BAŞKENTİN YAĞIŞ DÜZENİ TAMAMEN DEĞİŞTİ
Ankara’da bir zamanlar bahar aylarının sembolü haline gelen “40 ikindi yağmurları”, artık neredeyse hiç görülmüyor. Önceden nisan ayından haziran sonuna kadar süren yağışlı dönemler, bugün yerini düzensiz ve kısa süreli yağmurlara bıraktı. 1 gün boyunca yağan yağmurlar yerini 10 gün süren güneşli havaya bırakıyor. Meteoroloji Genel Müdürlüğü (MGM) verilerine göre, Ankara’da yıllık ortalama yağış miktarı son 20 yılda yaklaşık yüzde 15 oranında azaldı. Bu da hem tarım alanlarını hem de şehir içi su tüketimini doğrudan etkiliyor.

KÜRESEL ISINMA BAŞKENTİN HAVASINI ÖYLE DÖNÜŞTÜRDÜ Kİ...
Bilim insanlarına göre yaşanan değişimin temel nedeni, küresel ısınma ve iklim krizi. Atmosferdeki sera gazı yoğunluğunun artmasıyla birlikte dünya genelinde sıcaklıklar yükseliyor, mevsim geçişleri dengesizleşiyor. Ankara özelinde ise bu durum yağışın azalmasına, yer altı sularının çekilmesine ve hava kirliliğinin artmasına yol açıyor.

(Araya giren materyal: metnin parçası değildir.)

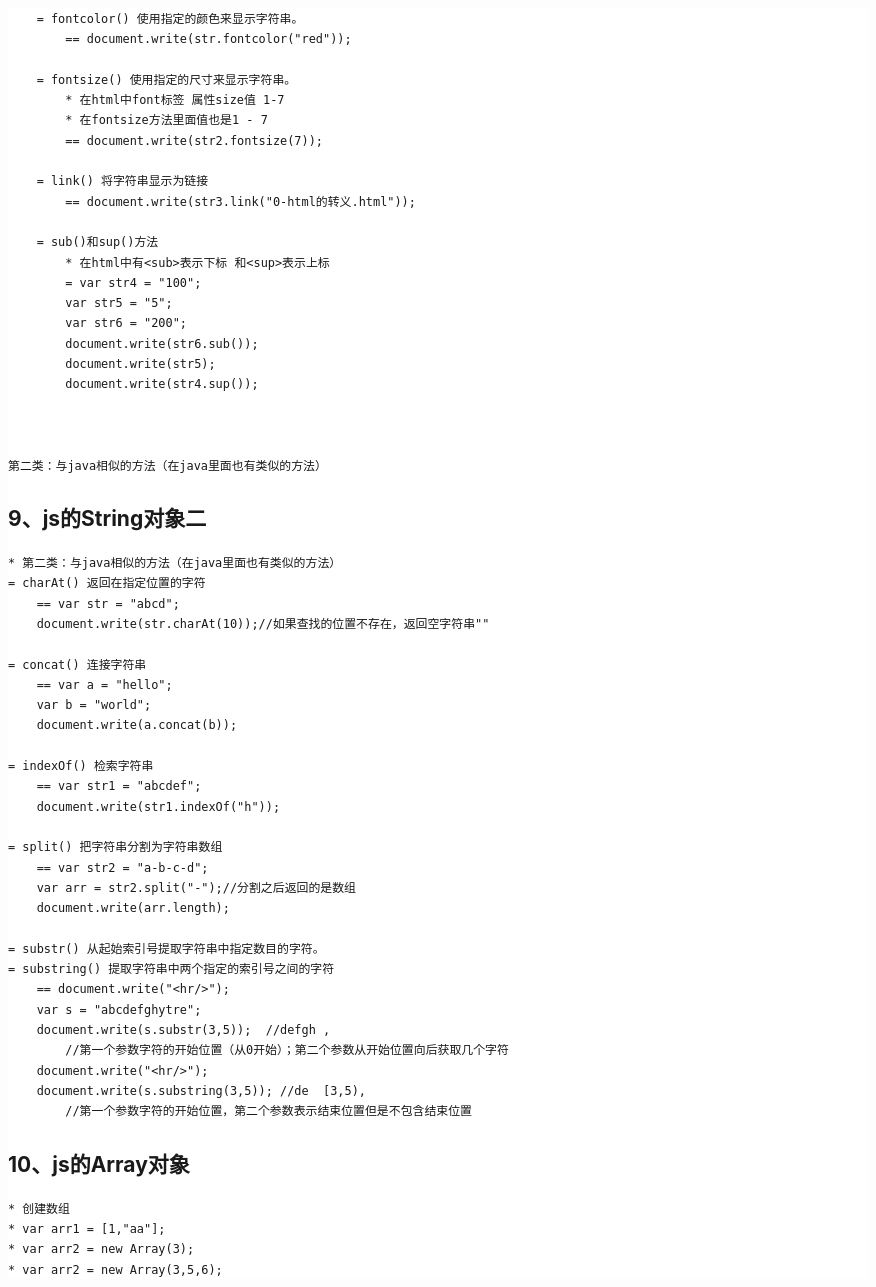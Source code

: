 		= fontcolor() 使用指定的颜色来显示字符串。 
			== document.write(str.fontcolor("red"));

		= fontsize() 使用指定的尺寸来显示字符串。
			* 在html中font标签 属性size值 1-7
			* 在fontsize方法里面值也是1 - 7
			== document.write(str2.fontsize(7));

		= link() 将字符串显示为链接 
			== document.write(str3.link("0-html的转义.html"));
		
		= sub()和sup()方法
			* 在html中有<sub>表示下标 和<sup>表示上标
			= var str4 = "100";
			var str5 = "5";
			var str6 = "200";
			document.write(str6.sub());
			document.write(str5);
			document.write(str4.sup());



	第二类：与java相似的方法（在java里面也有类似的方法）
	

## 9、js的String对象二 ##
	* 第二类：与java相似的方法（在java里面也有类似的方法）
	= charAt() 返回在指定位置的字符 
		== var str = "abcd";
		document.write(str.charAt(10));//如果查找的位置不存在，返回空字符串""
	
	= concat() 连接字符串 
		== var a = "hello";
		var b = "world";
		document.write(a.concat(b));
	
	= indexOf() 检索字符串
		== var str1 = "abcdef";
		document.write(str1.indexOf("h"));
	
	= split() 把字符串分割为字符串数组 
		== var str2 = "a-b-c-d";
		var arr = str2.split("-");//分割之后返回的是数组
		document.write(arr.length);
	
	= substr() 从起始索引号提取字符串中指定数目的字符。 
	= substring() 提取字符串中两个指定的索引号之间的字符 
		== document.write("<hr/>");
		var s = "abcdefghytre";
		document.write(s.substr(3,5));  //defgh ,
			//第一个参数字符的开始位置（从0开始）；第二个参数从开始位置向后获取几个字符
		document.write("<hr/>");
		document.write(s.substring(3,5)); //de  [3,5),
			//第一个参数字符的开始位置，第二个参数表示结束位置但是不包含结束位置

## 10、js的Array对象 ##
	* 创建数组
	* var arr1 = [1,"aa"];
	* var arr2 = new Array(3);
	* var arr2 = new Array(3,5,6);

Ayrıca yapılan araştırmalar, 1980 yılından bu yana şehirdeki hava sıcaklığının en az 2 derece arttığını ortaya koydu.
SU KAYNAKLARI VE TARIM TEHDİT ALTINDA
Kuraklık yalnızca havayı değil, yaşamın her alanını etkiliyor. Başkent çevresindeki tarım alanlarında ürün verimliliği düşerken, barajlardaki su seviyeleri kritik seviyelere geriledi. Ankara’nın içme suyunu sağlayan Çamlıdere ve Kurtboğazı barajlarında doluluk oranı geçtiğimiz yıllara göre belirgin şekilde azaldı. Dolayısıyla vatandaşın kullandığı çeşme suyuna ulaşım bile özellikle bazı ilçelerde bulunmaz nimet haline geldi. Mevcut tablo devam ederse ilerleyen yıllarda su sıkıntısının kaçınılmaz olacağı da su götürmez bir gerçek.

VATANDAŞLAR DEĞİŞEN HAVAYA ALIŞMAKTA ZORLANIYOR
Bir dönem “sert kara iklimi” ile bilinen Ankara’da yaşayan vatandaşlar da söz konusu değişime dikkat çekiyor. Kış aylarında kar yağışının neredeyse tamamen ortadan kalktığını, yaz aylarında ise gölge bulmanın bile zorlaştığını belirten Ankaralılar, “Eskiden nisan yağmuru bereketti, şimdi tozdan nefes alamıyoruz” diyor.
BİNALAR YERİNE YEŞİL ALANLAR ARTIRILMALI
İklim uzmanları, Ankara’nın bu olumsuz gidişatını durdurmak için acil çevresel önlemler alınması gerektiğini ısrarla ifade ediyor. Ağaçlandırma çalışmalarının artırılması, su tasarrufu bilincinin yaygınlaştırılması ve şehir ısı adası etkisini azaltacak yeşil altyapı projeleri başta olmak üzere bir dizi adım öneriliyor. Bu noktada vatandaşın üzerine düşen ise suyun kıymetini bilmek.